Black holes come in different sizes. A black hole that has formed from the collapse of a giant star would have a mass more than three times the mass of the sun. If a black hole of this size were inside the orbit of Neptune, it would not be orbiting the sun, the sun would be orbiting it.

How about further out? Blackholes can be spotted in X-rays when matter falls into them forming a disc of matter orbiting at very high speeds, and heating up to enormous temperatures. A black hole without an accretion disc would be very dark and hard to detect from a distance. But we can be reasonably confident that there are no in our immediate neighbourhood.
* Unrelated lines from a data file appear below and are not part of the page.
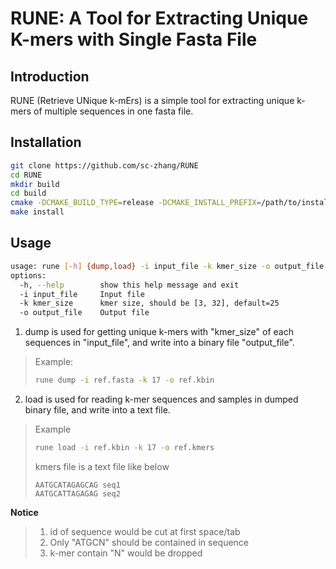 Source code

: # RUNE: A Tool for Extracting Unique K-mers with Single Fasta File

## Introduction

RUNE (Retrieve UNique k-mErs) is a simple tool for extracting unique k-mers of multiple sequences in one fasta file.

## Installation

```bash
git clone https://github.com/sc-zhang/RUNE
cd RUNE
mkdir build
cd build
cmake -DCMAKE_BUILD_TYPE=release -DCMAKE_INSTALL_PREFIX=/path/to/install ..
make install
```

## Usage

```bash
usage: rune [-h] {dump,load} -i input_file -k kmer_size -o output_file
options:
  -h, --help        show this help message and exit
  -i input_file     Input file
  -k kmer_size      kmer size, should be [3, 32], default=25
  -o output_file    Output file
```

1. dump is used for getting unique k-mers with "kmer_size" of each sequences in "input_file", and write into a binary
   file "output_file".

> Example:
> ```bash
> rune dump -i ref.fasta -k 17 -o ref.kbin
> ```

2. load is used for reading k-mer sequences and samples in dumped binary file, and write into a text file.

> Example
> ```bash
> rune load -i ref.kbin -k 17 -o ref.kmers
> ```
> kmers file is a text file like below
> ```text
> AATGCATAGAGCAG seq1  
> AATGCATTAGAGAG seq2
> ```

**Notice**
> 1. id of sequence would be cut at first space/tab
> 2. Only "ATGCN" should be contained in sequence
> 3. k-mer contain "N" would be dropped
The motion of a blackhole in orbit with the sun would be described by Newtons laws of gravity. The sun and the black hole would orbit on elliptical orbits around their common centre of gravity. Planets of the sun or the black hole would be stable within their Hall radii. Close to the blackhole one would need General relativity to describe the gravitational field, but from further out, its gravity would be almost exactly as predicted by Newton. You could model it in any gravity simulator.

It is possible that micro black-holes exist in the universe. These could pass through the earth without doing much damage, as the are sub-atomic size and since they interact only with matter by gravity, and don't weigh much, they don't have much effect. They might be "hot" with Hawking radiation.

None of these are much of a risk to the survival of the solar system. Black holes are rare.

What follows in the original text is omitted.